There are five of us total, including an African-American caveman named Rahsaan. Hanging on the sidelines are not one but two foreign TV shows taping segments on Erwan: a German show, and a French show, the latter of which, of course, was produced by a black-clad woman whose mouth was never without a lit cigarette.

We jog in place to keep warm.

Vlad leans into me and says, “I’m glad you’re here. Because otherwise I would be the least built of everyone.”

He glances at my chest again to make sure.

“Uh, thanks?” I say.

“I didn’t mean that as an insult. I am just stating facts.”

I once wrote an article on a movement called Radical Honesty, where practitioners remove the filter between the brain and the mouth. The article’s headline was I THINK YOU’RE FAT. It was an extremely unpleasant experience. I wonder if Vlad is a member of that group, too.

Erwan gives us a preworkout talk on the importance of exercising out in nature. He points to the rocks and hills and uneven ground. “This is better than a gym. It’s adaptive for our bodies and our brains. You never have this in a gym, because there you do one muscle, then another muscle.”

He mimes a biceps curl.

“It’s not only inefficient, it’s boring.”

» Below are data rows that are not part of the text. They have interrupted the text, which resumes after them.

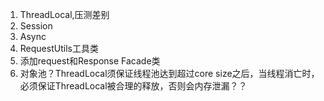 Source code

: 1. ThreadLocal,压测差别
2. Session
3. Async
4. RequestUtils工具类
5. 添加request和Response Facade类
6. 对象池？ThreadLocal须保证线程池达到超过core size之后，当线程消亡时，必须保证ThreadLocal被合理的释放，否则会内存泄漏？？
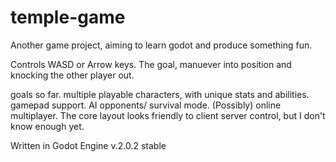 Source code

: # temple-game
Another game project, aiming to learn godot and produce something fun.

Controls WASD or Arrow keys.
The goal, manuever into position and knocking the other player out.

goals so far.
multiple playable characters, with unique stats and abilities.
gamepad support.
AI opponents/ survival mode.
(Possibly) online multiplayer. The core layout looks friendly to client server control, but I don't know enough yet.

Written in Godot Engine v.2.0.2 stable
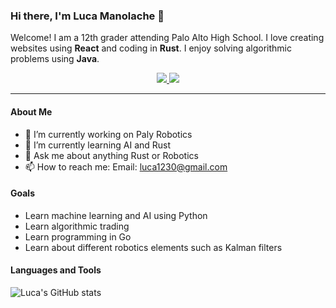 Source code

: ### Hi there, I'm Luca Manolache 👋

Welcome! I am a 12th grader attending Palo Alto High School.
I love creating websites using **React** and coding in **Rust**.
I enjoy solving algorithmic problems using **Java**.

<!-- BADGES -->
<div align="center">
    <p></p>
    <a href="https://github.com/NotLucaM?tab=followers">
        <img src="https://img.shields.io/github/followers/notlucam?color=%238dc776&labelColor=%23101415&style=for-the-badge">
    </a>
    <img src="https://img.shields.io/github/stars/notlucam?color=%23f65b5b&labelColor=%23101415&style=for-the-badge">
</div>
<p/>

-----------------

#### About Me
- 🔭 I’m currently working on Paly Robotics
- 🌱 I’m currently learning AI and Rust
- 💬 Ask me about anything Rust or Robotics
- 📫 How to reach me: Email: luca1230@gmail.com

#### Goals
- Learn machine learning and AI using Python 
- Learn algorithmic trading
- Learn programming in Go
- Learn about different robotics elements such as Kalman filters

#### Languages and Tools

![Luca's GitHub stats](https://github-readme-stats.vercel.app/api?username=notlucam&count_private=true)
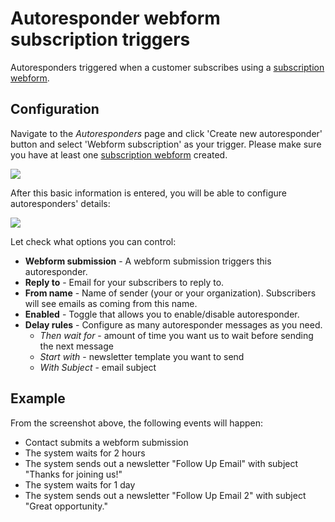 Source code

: # Autoresponder webform subscription triggers

Autoresponders triggered when a customer subscribes using a [subscription webform](/kb/regular-web-forms). 

## Configuration

Navigate to the _Autoresponders_ page and click 'Create new autoresponder' 
button and select 'Webform subscription' as your trigger. Please make sure you have at 
least one [subscription webform](/kb/regular-web-forms) created.

![](images/autoresponders/responder_3.png)

After this basic information is entered, you will be able to configure autoresponders' details:

![](images/autoresponders/responder_4.png)

Let check what options you can control:

* **Webform submission** - A webform submission triggers this autoresponder. 
* **Reply to** - Email for your subscribers to reply to.
* **From name** - Name of sender (your or your organization). Subscribers will see emails as coming from this name.
* **Enabled** - Toggle that allows you to enable/disable autoresponder.
* **Delay rules** - Configure as many autoresponder messages as you need. 
    * _Then wait for_ - amount of time you want us to wait before sending the next message
    * _Start with_ - newsletter template you want to send
    * _With Subject_ - email subject

## Example

From the screenshot above, the following events will happen: 

* Contact submits a webform submission 
* The system waits for 2 hours
* The system sends out a newsletter "Follow Up Email" with subject "Thanks for joining us!"
* The system waits for 1 day 
* The system sends out a newsletter "Follow Up Email 2" with subject "Great opportunity."

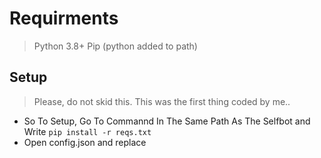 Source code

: # Requirments
> Python 3.8+
> Pip (python added to path)

## Setup
> Please, do not skid this. This was the first thing coded by me..  

- So To Setup, Go To Commannd In The Same Path As The Selfbot and Write `pip install -r reqs.txt`
- Open config.json and replace 
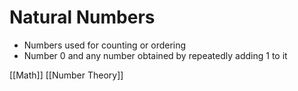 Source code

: # Natural Numbers

- Numbers used for counting or ordering
- Number $0$ and any number obtained by repeatedly adding $1$ to it

[[Math]] [[Number Theory]]

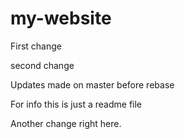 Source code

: # my-website

First change

second change

Updates made on master before rebase

For info this is just a readme file

Another change right here.

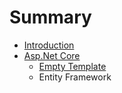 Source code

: # Summary

* [Introduction](README.md)
* [Asp.Net Core](aspnet_core.md)
   * [Empty Template](empty_template.md)
   * Entity Framework

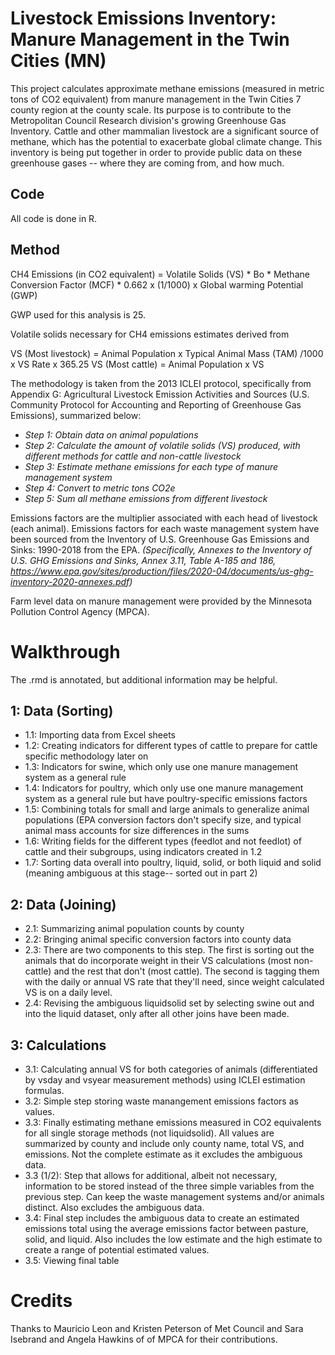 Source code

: # Livestock Emissions Inventory: Manure Management in the Twin Cities (MN)
This project calculates approximate methane emissions (measured in metric tons of CO2 equivalent) from manure management in the Twin Cities 7 county region at the county scale. Its purpose is to contribute to the Metropolitan Council Research division's growing Greenhouse Gas Inventory. Cattle and other mammalian livestock are a significant source of methane, which has the potential to exacerbate global climate change. This inventory is being put together in order to provide public data on these greenhouse gases -- where they are coming from, and how much. 

## Code
All code is done in R.

## Method

CH4 Emissions (in CO2 equivalent) = Volatile Solids (VS) * Bo * Methane Conversion Factor (MCF) * 0.662 x (1/1000) x Global warming Potential (GWP)

GWP used for this analysis is 25. 

Volatile solids necessary for CH4 emissions estimates derived from

VS (Most livestock) = Animal Population x Typical Animal Mass (TAM) /1000 x VS Rate x 365.25
VS (Most cattle) = Animal Population x VS

The methodology is taken from the 2013 ICLEI protocol, specifically from Appendix G: Agricultural Livestock  Emission Activities and Sources (U.S. Community Protocol for Accounting and Reporting of Greenhouse Gas Emissions), summarized below: 

- *Step 1: Obtain data on animal populations*
- *Step 2: Calculate the amount of volatile solids (VS) produced, with different methods for cattle and non-cattle livestock*
- *Step 3: Estimate methane emissions for each type of manure management system*
- *Step 4: Convert to metric tons CO2e*
- *Step 5: Sum all methane emissions from different livestock*

Emissions factors are the multiplier associated with each head of livestock (each animal). Emissions factors for each waste management system have been sourced from the Inventory of U.S. Greenhouse Gas Emissions and Sinks: 1990-2018 from the EPA.
*(Specifically, Annexes to the Inventory of U.S. GHG Emissions and Sinks, Annex 3.11,  Table A-185 and 186, https://www.epa.gov/sites/production/files/2020-04/documents/us-ghg-inventory-2020-annexes.pdf)*

Farm level data on manure management were provided by the Minnesota Pollution Control Agency (MPCA). 

# Walkthrough 
The .rmd is annotated, but additional information may be helpful. 

## 1: Data (Sorting)

- 1.1: Importing data from Excel sheets
- 1.2: Creating indicators for different types of cattle to prepare for cattle specific methodology later on
- 1.3: Indicators for swine, which only use one manure management system as a general rule
- 1.4: Indicators for poultry, which only use one manure management system as a general rule but have poultry-specific emissions factors
- 1.5: Combining totals for small and large animals to generalize animal populations (EPA conversion factors don't specify size, and typical animal mass accounts for size differences in the sums
- 1.6: Writing fields for the different types (feedlot and not feedlot) of cattle and their subgroups, using indicators created in 1.2
- 1.7: Sorting data overall into poultry, liquid, solid, or both liquid and solid (meaning ambiguous at this stage-- sorted out in part 2) 

## 2: Data (Joining)

- 2.1: Summarizing animal population counts by county
- 2.2: Bringing animal specific conversion factors into county data
- 2.3: There are two components to this step. The first is sorting out the animals that do incorporate weight in their VS calculations (most non-cattle) and the rest that don't (most cattle). The second is tagging them with the daily or annual VS rate that they'll need, since weight calculated VS is on a daily level. 
- 2.4: Revising the ambiguous liquidsolid set by selecting swine out and into the liquid dataset, only after all other joins have been made. 

## 3: Calculations

- 3.1: Calculating annual VS for both categories of animals (differentiated by vsday and vsyear measurement methods) using ICLEI estimation formulas. 
- 3.2: Simple step storing waste manangement emissions factors as values.
- 3.3: Finally estimating methane emissions measured in CO2 equivalents for all single storage methods (not liquidsolid). All values are summarized by county and include only county name, total VS, and emissions. Not the complete estimate as it excludes the ambiguous data. 
- 3.3 (1/2): Step that allows for additional, albeit not necessary, information to be stored instead of the three simple variables from the previous step. Can keep the waste management systems and/or animals distinct. Also excludes the ambiguous data. 
- 3.4: Final step includes the ambiguous data to create an estimated emissions total using the average emissions factor between pasture, solid, and liquid. Also includes the low estimate and the high estimate to create a range of potential estimated values. 
- 3.5: Viewing final table

# Credits
Thanks to Mauricio Leon and Kristen Peterson of Met Council and Sara Isebrand and Angela Hawkins of of MPCA for their contributions. 

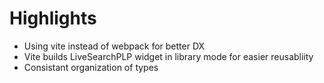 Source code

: # Highlights

- Using vite instead of webpack for better DX
- Vite builds LiveSearchPLP widget in library mode for easier reusabliity
- Consistant organization of types
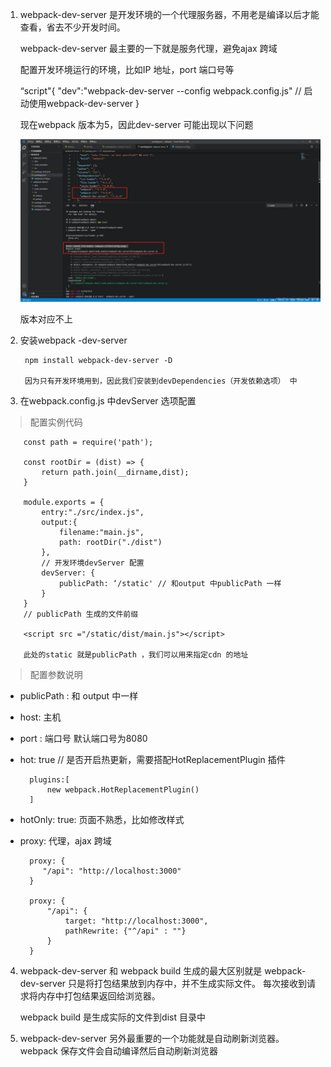 1. webpack-dev-server 是开发环境的一个代理服务器，不用老是编译以后才能查看，省去不少开发时间。

   webpack-dev-server 最主要的一下就是服务代理，避免ajax 跨域

   配置开发环境运行的环境，比如IP 地址，port 端口号等

   “script"{
       "dev":"webpack-dev-server --config webpack.config.js"
       // 启动使用webpack-dev-server
   }

   现在webpack 版本为5，因此dev-server 可能出现以下问题

   ![avatar](../assets/webpack-dev-server.jpg)

   版本对应不上

2. 安装webpack -dev-server 

        npm install webpack-dev-server -D

        因为只有开发环境用到，因此我们安装到devDependencies（开发依赖选项） 中

3. 在webpack.config.js 中devServer 选项配置

> 配置实例代码

        const path = require('path');

        const rootDir = (dist) => {
            return path.join(__dirname,dist);
        } 

        module.exports = {
            entry:"./src/index.js",
            output:{
                filename:"main.js",
                path: rootDir("./dist")
            },
            // 开发环境devServer 配置
            devServer: {
                publicPath: ‘/static' // 和output 中publicPath 一样
            }
        }
        // publicPath 生成的文件前缀

        <script src ="/static/dist/main.js"></script>

        此处的static 就是publicPath ，我们可以用来指定cdn 的地址

> 配置参数说明

+ publicPath : 和 output 中一样

+ host:  主机

+ port : 端口号  默认端口号为8080

+ hot: true //  是否开启热更新，需要搭配HotReplacementPlugin 插件

        plugins:[
            new webpack.HotReplacementPlugin()
        ]

+ hotOnly: true: 页面不熟悉，比如修改样式

+ proxy: 代理，ajax 跨域

        proxy: {
           "/api": "http://localhost:3000"
        }

        proxy: {
            "/api": {
                target: "http://localhost:3000",
                pathRewrite: {"^/api" : ""}
            }
        }

4. webpack-dev-server 和 webpack build 生成的最大区别就是 webpack-dev-server 只是将打包结果放到内存中，并不生成实际文件。 每次接收到请求将内存中打包结果返回给浏览器。

   webpack  build 是生成实际的文件到dist 目录中

5. webpack-dev-server 另外最重要的一个功能就是自动刷新浏览器。 webpack 保存文件会自动编译然后自动刷新浏览器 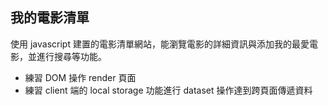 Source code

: ## 我的電影清單
使用 javascript 建置的電影清單網站，能瀏覽電影的詳細資訊與添加我的最愛電影，並進行搜尋等功能。
+ 練習 DOM 操作 render 頁面
+ 練習 client 端的 local storage 功能進行 dataset 操作達到跨頁面傳遞資料

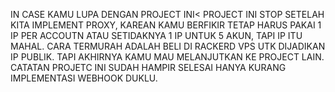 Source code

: IN CASE KAMU LUPA DENGAN PROJECT INI< PROJECT INI STOP SETELAH KITA IMPLEMENT PROXY, KAREAN KAMU BERFIKIR TETAP HARUS PAKAI 1 IP PER ACCOUTN ATAU SETIDAKNYA 1 IP UNTUK 5 AKUN, TAPI IP ITU MAHAL. CARA TERMURAH ADALAH BELI DI RACKERD VPS UTK DIJADIKAN IP PUBLIK. TAPI AKHIRNYA KAMU MAU MELANJUTKAN KE PROJECT LAIN.
CATATAN PROJETC INI SUDAH HAMPIR SELESAI HANYA KURANG IMPLEMENTASI WEBHOOK DUKLU.
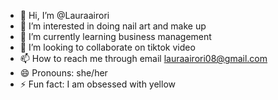 - 👋 Hi, I’m @Lauraairori
- 👀 I’m interested in doing nail art and make up
- 🌱 I’m currently learning business management
- 💞️ I’m looking to collaborate on tiktok video
- 📫 How to reach me through email lauraairori08@gmail.com
- 😄 Pronouns: she/her
- ⚡ Fun fact: I am obsessed with yellow

<!---
Lauraairori/Lauraairori is a ✨ special ✨ repository because its `README.md` (this file) appears on your GitHub profile.
You can click the Preview link to take a look at your changes.
--->
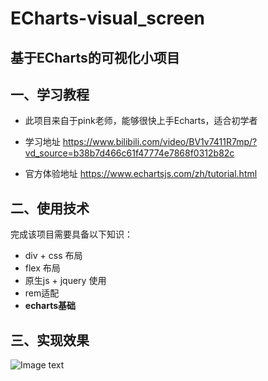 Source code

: # ECharts-visual_screen
## 基于ECharts的可视化小项目
## 一、学习教程
- 此项目来自于pink老师，能够很快上手Echarts，适合初学者 <br>

- 学习地址 https://www.bilibili.com/video/BV1v7411R7mp/?vd_source=b38b7d466c61f47774e7868f0312b82c <br>

- 官方体验地址 https://www.echartsjs.com/zh/tutorial.html <br>


## 二、使用技术
完成该项目需要具备以下知识：
- div + css 布局
- flex 布局
- 原生js + jquery 使用
- rem适配
- **echarts基础**

## 三、实现效果

![Image text](https://github.com/wpper99/ECharts-visual_screen/blob/master/images/%E5%AE%9E%E7%8E%B0%E6%95%88%E6%9E%9C.png)
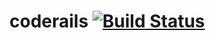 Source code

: # coderails [![Build Status](https://travis-ci.org/deepakmahakale/coderails.svg?branch=develop)](https://travis-ci.org/deepakmahakale/coderails)
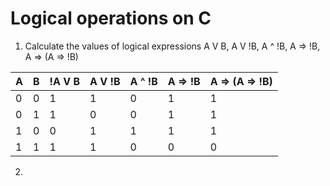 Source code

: #	Logical operations on C
1.	Calculate the values of logical expressions
A V B, A V !B, A ^ !B, A => !B, A => (A => !B)

|	A 	|	B	|	!A V B	|	A V !B	|	A ^ !B	|	A => !B	|	A => (A => !B)	|
|-------|-------|-----------|-----------|-----------|-----------|-------------------|
|	0	|	0	|	1		|	1		|	0		|	1		|	1				|
|	0	|	1	|	1		|	0		|	0		|	1		|	1				|
|	1	|	0	|	0		|	1		|	1		|	1		|	1				|
|	1	|	1	|	1		|	1		|	0		|	0		|	0				|

2.	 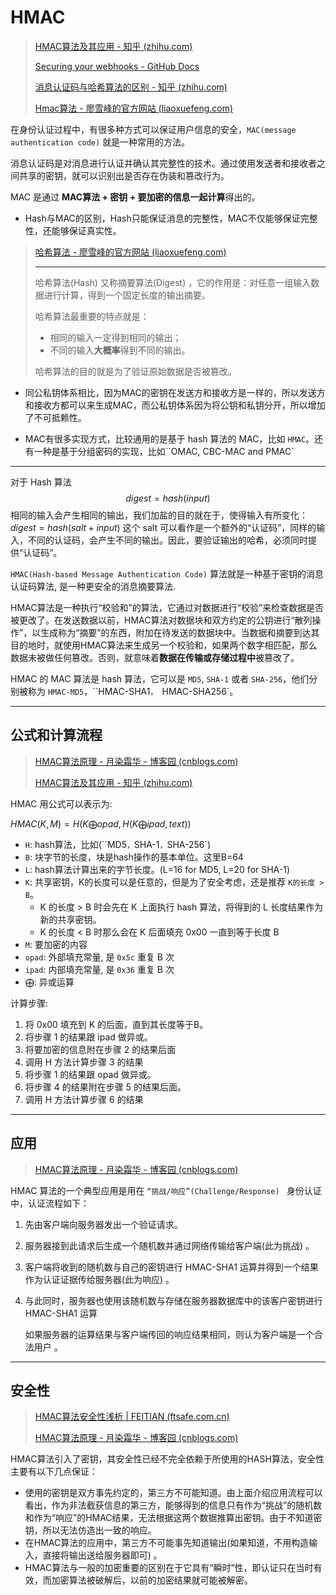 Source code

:# HMAC

> [HMAC算法及其应用 - 知乎 (zhihu.com)](https://zhuanlan.zhihu.com/p/136590049)
>
> [Securing your webhooks - GitHub Docs](https://docs.github.com/en/developers/webhooks-and-events/webhooks/securing-your-webhooks)
>
> [消息认证码与哈希算法的区别 - 知乎 (zhihu.com)](https://zhuanlan.zhihu.com/p/398292957)
>
> [Hmac算法 - 廖雪峰的官方网站 (liaoxuefeng.com)](https://www.liaoxuefeng.com/wiki/1252599548343744/1305366354722849)

在身份认证过程中，有很多种方式可以保证用户信息的安全，`MAC(message authentication code)` 就是一种常用的方法。

消息认证码是对消息进行认证并确认其完整性的技术。通过使用发送者和接收者之间共享的密钥，就可以识别出是否存在伪装和篡改行为。

MAC 是通过 **MAC算法 + 密钥 + 要加密的信息一起计算**得出的。

- Hash与MAC的区别，Hash只能保证消息的完整性，MAC不仅能够保证完整性，还能够保证真实性。

> [哈希算法 - 廖雪峰的官方网站 (liaoxuefeng.com)](https://www.liaoxuefeng.com/wiki/1252599548343744/1304227729113121)
>
> ---
>
> 哈希算法(Hash) 又称摘要算法(Digest) ，它的作用是：对任意一组输入数据进行计算，得到一个固定长度的输出摘要。
>
> 哈希算法最重要的特点就是：
>
> - 相同的输入一定得到相同的输出；
> - 不同的输入**大概率**得到不同的输出。
>
> 哈希算法的目的就是为了验证原始数据是否被篡改。

- 同公私钥体系相比，因为MAC的密钥在发送方和接收方是一样的，所以发送方和接收方都可以来生成MAC，而公私钥体系因为将公钥和私钥分开，所以增加了不可抵赖性。

- MAC有很多实现方式，比较通用的是基于 hash 算法的 MAC，比如 `HMAC`。还有一种是基于分组密码的实现，比如``OMAC, CBC-MAC and PMAC`

---

对于 Hash 算法 $$digest = hash(input)$$ 相同的输入会产生相同的输出，我们加盐的目的就在于，使得输入有所变化：$digest = hash(salt + input)$ 这个 salt 可以看作是一个额外的“认证码”，同样的输入，不同的认证码，会产生不同的输出。因此，要验证输出的哈希，必须同时提供“认证码”。

`HMAC(Hash-based Message Authentication Code)` 算法就是一种基于密钥的消息认证码算法, 是一种更安全的消息摘要算法.

HMAC算法是一种执行“校验和”的算法，它通过对数据进行“校验”来检查数据是否被更改了。在发送数据以前，HMAC算法对数据块和双方约定的公钥进行“散列操作”，以生成称为“摘要”的东西，附加在待发送的数据块中。当数据和摘要到达其目的地时，就使用HMAC算法来生成另一个校验和，如果两个数字相匹配，那么数据未被做任何篡改。否则，就意味着**数据在传输或存储过程中**被篡改了。

HMAC 的 MAC 算法是 hash 算法，它可以是 `MD5`, `SHA-1` 或者 `SHA-256`，他们分别被称为 `HMAC-MD5`，``HMAC-SHA1`， `HMAC-SHA256`。

---

## 公式和计算流程

> [HMAC算法原理 - 月染霜华 - 博客园 (cnblogs.com)](https://www.cnblogs.com/shoshana-kong/p/11497676.html)
>
> [HMAC算法及其应用 - 知乎 (zhihu.com)](https://zhuanlan.zhihu.com/p/136590049)

HMAC 用公式可以表示为:

$HMAC(K, M) = H(K \bigoplus opad , H(K \bigoplus ipad, text))$

- `H`: hash算法，比如(``MD5`，`SHA-1`，`SHA-256`) 
- `B`: 块字节的长度，块是hash操作的基本单位。这里B=64
- `L`: hash算法计算出来的字节长度。(L=16 for MD5, L=20 for SHA-1)
- `K`: 共享密钥，K的长度可以是任意的，但是为了安全考虑，还是推荐 `K的长度 > B`。
  - K 的长度 > B 时会先在 K 上面执行 hash 算法，将得到的 L 长度结果作为新的共享密钥。
  - K 的长度 < B 时那么会在 K 后面填充 0x00 一直到等于长度 B
- `M`: 要加密的内容
- `opad`: 外部填充常量, 是 `0x5c` 重复 B 次
- `ipad`: 内部填充常量, 是 `0x36` 重复 B 次
- $\bigoplus$: 异或运算

计算步骤:

1. 将 0x00 填充到 K 的后面，直到其长度等于B。 
2. 将步骤 1 的结果跟 ipad 做异或。
3. 将要加密的信息附在步骤 2 的结果后面
4. 调用 H 方法计算步骤 3 的结果
5. 将步骤 1 的结果跟 opad 做异或。 
6. 将步骤 4 的结果附在步骤 5 的结果后面。 
7. 调用 H 方法计算步骤 6 的结果

---

## 应用

> [HMAC算法原理 - 月染霜华 - 博客园 (cnblogs.com)](https://www.cnblogs.com/shoshana-kong/p/11497676.html)

HMAC 算法的一个典型应用是用在 `“挑战/响应”(Challenge/Response) ` 身份认证中，认证流程如下：

1. 先由客户端向服务器发出一个验证请求。

2. 服务器接到此请求后生成一个随机数并通过网络传输给客户端(此为挑战) 。

3. 客户端将收到的随机数与自己的密钥进行 HMAC-SHA1 运算并得到一个结果作为认证证据传给服务器(此为响应) 。

4. 与此同时，服务器也使用该随机数与存储在服务器数据库中的该客户密钥进行 HMAC-SHA1 运算

   如果服务器的运算结果与客户端传回的响应结果相同，则认为客户端是一个合法用户 。

---

## 安全性

> [HMAC算法安全性浅析 | FEITIAN (ftsafe.com.cn)](https://www.ftsafe.com.cn/service/kbase/infomation-2)
>
> [HMAC算法原理 - 月染霜华 - 博客园 (cnblogs.com)](https://www.cnblogs.com/shoshana-kong/p/11497676.html)

HMAC算法引入了密钥，其安全性已经不完全依赖于所使用的HASH算法，安全性主要有以下几点保证：

- 使用的密钥是双方事先约定的，第三方不可能知道。由上面介绍应用流程可以看出，作为非法截获信息的第三方，能够得到的信息只有作为“挑战”的随机数和作为“响应”的HMAC结果，无法根据这两个数据推算出密钥。由于不知道密钥，所以无法仿造出一致的响应。
- 在HMAC算法的应用中，第三方不可能事先知道输出(如果知道，不用构造输入，直接将输出送给服务器即可) 。
- HMAC算法与一般的加密重要的区别在于它具有“瞬时”性，即认证只在当时有效，而加密算法被破解后，以前的加密结果就可能被解密。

Our first exercise will be running. We go in single file, crunching through the leaves, dodging broken bottles and jutting rocks.

We run as Erwan instructed. Or at least try. We’re supposed to run elegantly, like an animal. Keep the muscles relaxed, lean forward, and let gravity pull you ahead. Don’t stomp—take short steps and land lightly on your toes. Don’t pump your arms, just let them dangle naturally by your side.

It feels the exact opposite of natural to me, who is used to my old arm-pumping, foot-stomping running. But maybe it’ll become natural over time.

As we round a tree, I step on a glass splinter, barely suppressing a yelp. I don’t tell anyone, as I don’t want to be the whiner. When we come full circle, we stop to catch our breath.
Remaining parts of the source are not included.